◆ What you should do: Looking at each line of the data below, tally those that contain the word "text" and give only the total.

(Beginning of Supplied data)

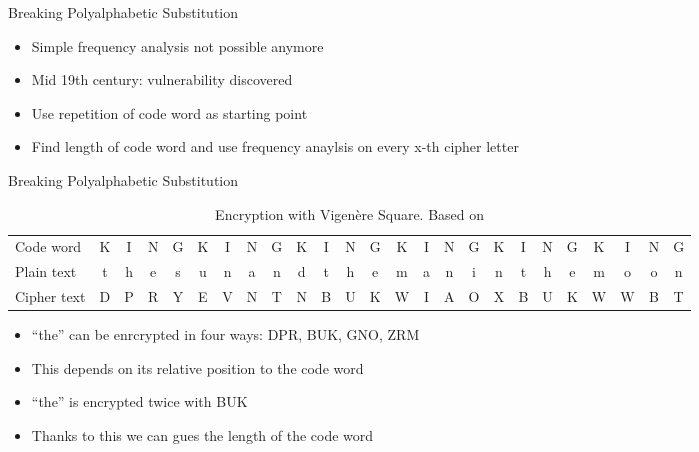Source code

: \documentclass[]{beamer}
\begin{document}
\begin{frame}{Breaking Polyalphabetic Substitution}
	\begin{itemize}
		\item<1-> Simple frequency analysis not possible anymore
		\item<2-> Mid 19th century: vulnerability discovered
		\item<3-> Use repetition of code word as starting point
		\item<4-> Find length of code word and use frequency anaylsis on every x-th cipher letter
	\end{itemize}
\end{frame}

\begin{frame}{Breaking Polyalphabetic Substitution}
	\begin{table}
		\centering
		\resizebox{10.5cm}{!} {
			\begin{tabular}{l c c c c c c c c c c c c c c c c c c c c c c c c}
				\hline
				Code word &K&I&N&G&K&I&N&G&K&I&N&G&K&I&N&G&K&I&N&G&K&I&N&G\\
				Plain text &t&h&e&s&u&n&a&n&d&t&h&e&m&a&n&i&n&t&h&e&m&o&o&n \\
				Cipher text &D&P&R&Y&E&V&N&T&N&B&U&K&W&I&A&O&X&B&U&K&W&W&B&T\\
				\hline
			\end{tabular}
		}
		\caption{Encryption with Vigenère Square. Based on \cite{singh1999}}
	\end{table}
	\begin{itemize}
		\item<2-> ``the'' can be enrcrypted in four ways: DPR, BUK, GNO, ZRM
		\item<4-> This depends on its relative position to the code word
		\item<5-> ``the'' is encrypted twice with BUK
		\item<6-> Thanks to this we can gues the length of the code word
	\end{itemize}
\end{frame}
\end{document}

(End of Supplied data)

◆ Response area: 2